▶ _Exercise instructions_
Please report every line in the entries that contains the string "exists".
Information provided: Begin
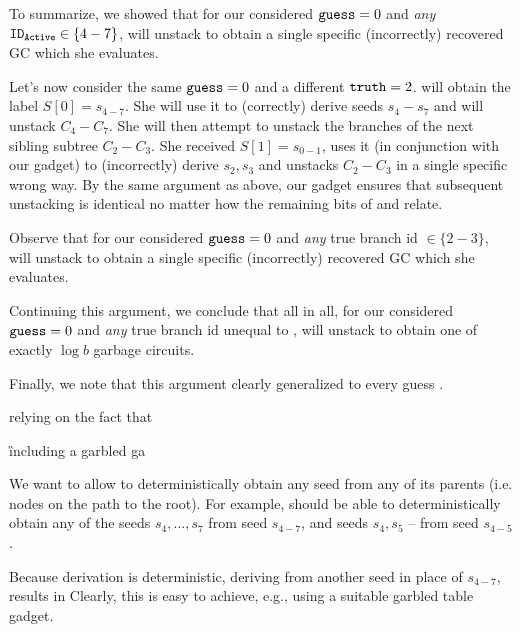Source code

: To summarize, we showed that for our considered $\mathtt{guess}=0$ and {\em any}  $\mathtt{ID_{Active}} \in \{4-7\}$, \E will unstack to obtain a single specific (incorrectly) recovered GC which she evaluates.

Let's now consider the same $\mathtt{guess}=0$ and a different $\mathtt{truth} = 2$.  \E will obtain the label $S[0]=s_{4-7}$.  She will use it to (correctly) derive seeds $s_4-s_7$ and will unstack $C_4-C_7$.  She will then attempt to unstack the branches of the next sibling subtree $C_2-C_3$.  She received  $S[1] = s_{0-1}$, uses it (in conjunction with our gadget) to (incorrectly) derive $s_2,s_3$ and unstacks $C_2-C_3$ in a single specific wrong way. By the same argument as above, our gadget ensures that subsequent unstacking is identical  no matter how the remaining bits of \truth and \guess relate.

Observe that for our considered $\mathtt{guess}=0$ and {\em any} true branch id $\in \{2-3\}$, \E will unstack to obtain a single specific (incorrectly) recovered GC which she evaluates.

Continuing this argument, we conclude that all in all, for our considered $\mathtt{guess}=0$ and {\em any} true branch id unequal to \guess, \E will unstack to obtain one of exactly $\log b$ garbage circuits.


Finally, we note  that this argument clearly generalized to every guess \guess.




\bigskip
 relying on the fact that

  \G including a garbled ga











We want to allow \E to deterministically obtain any seed from any of its parents (i.e. nodes on the path to the root).  For example, \E should be able to deterministically obtain any of the seeds $s_4,...,s_7$ from seed $s_{4-7}$, and seeds $s_4, s_5$ -- from seed $s_{4-5}$. 


 Because derivation is deterministic, deriving from another seed in place of $s_{4-7}$, results in 
Clearly, this is easy to achieve, e.g., using a suitable garbled table gadget.








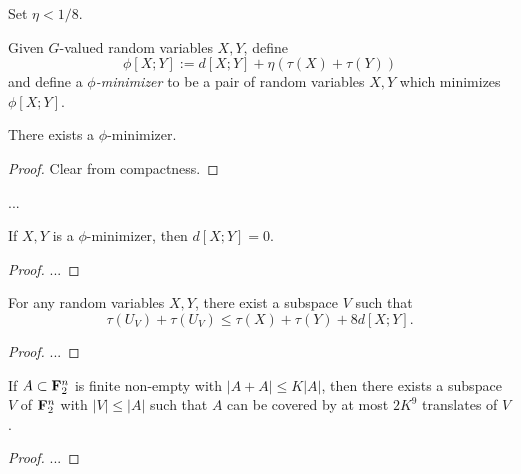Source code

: Set $\eta < 1/8$.

\begin{definition}  Given $G$-valued random variables $X,Y$, define
$$ \phi[X;Y] := d[X;Y] + \eta(\tau(X) + \tau(Y))$$
and define a \emph{$\phi$-minimizer} to be a pair of random variables $X,Y$ which minimizes $\phi[X;Y]$.
\end{definition}

\begin{lemma}\label{phi-min-exist}  There exists a $\phi$-minimizer.
\end{lemma}

\begin{proof} Clear from compactness.
\end{proof}

...

\begin{proposition}  If $X,Y$ is a $\phi$-minimizer, then $d[X;Y] = 0$.
\end{proposition}

\begin{proof}
  ...
\end{proof}


\begin{proposition}  For any random variables $X,Y$, there exist  a subspace $V$ such that
  $$ \tau(U_V) + \tau(U_V) \leq \tau(X) + \tau(Y) + 8 d[X;Y].$$
\end{proposition}

\begin{proof}
  ...
\end{proof}


\begin{theorem}[PFR with $C=9$]  If $A \subset {\bf F}_2^n$ is finite non-empty with $|A+A| \leq K|A|$, then there exists a subspace $V$ of ${\bf F}_2^n$ with $|V| \leq |A|$ such that $A$ can be covered by at most $2K^9$ translates of $V$.
\end{theorem}

\begin{proof}
  ...
\end{proof}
Information provided: End
▶ _Expected answer_
\begin{lemma}\label{phi-min-exist}  There exists a $\phi$-minimizer.
\begin{theorem}[PFR with $C=9$]  If $A \subset {\bf F}_2^n$ is finite non-empty with $|A+A| \leq K|A|$, then there exists a subspace $V$ of ${\bf F}_2^n$ with $|V| \leq |A|$ such that $A$ can be covered by at most $2K^9$ translates of $V$.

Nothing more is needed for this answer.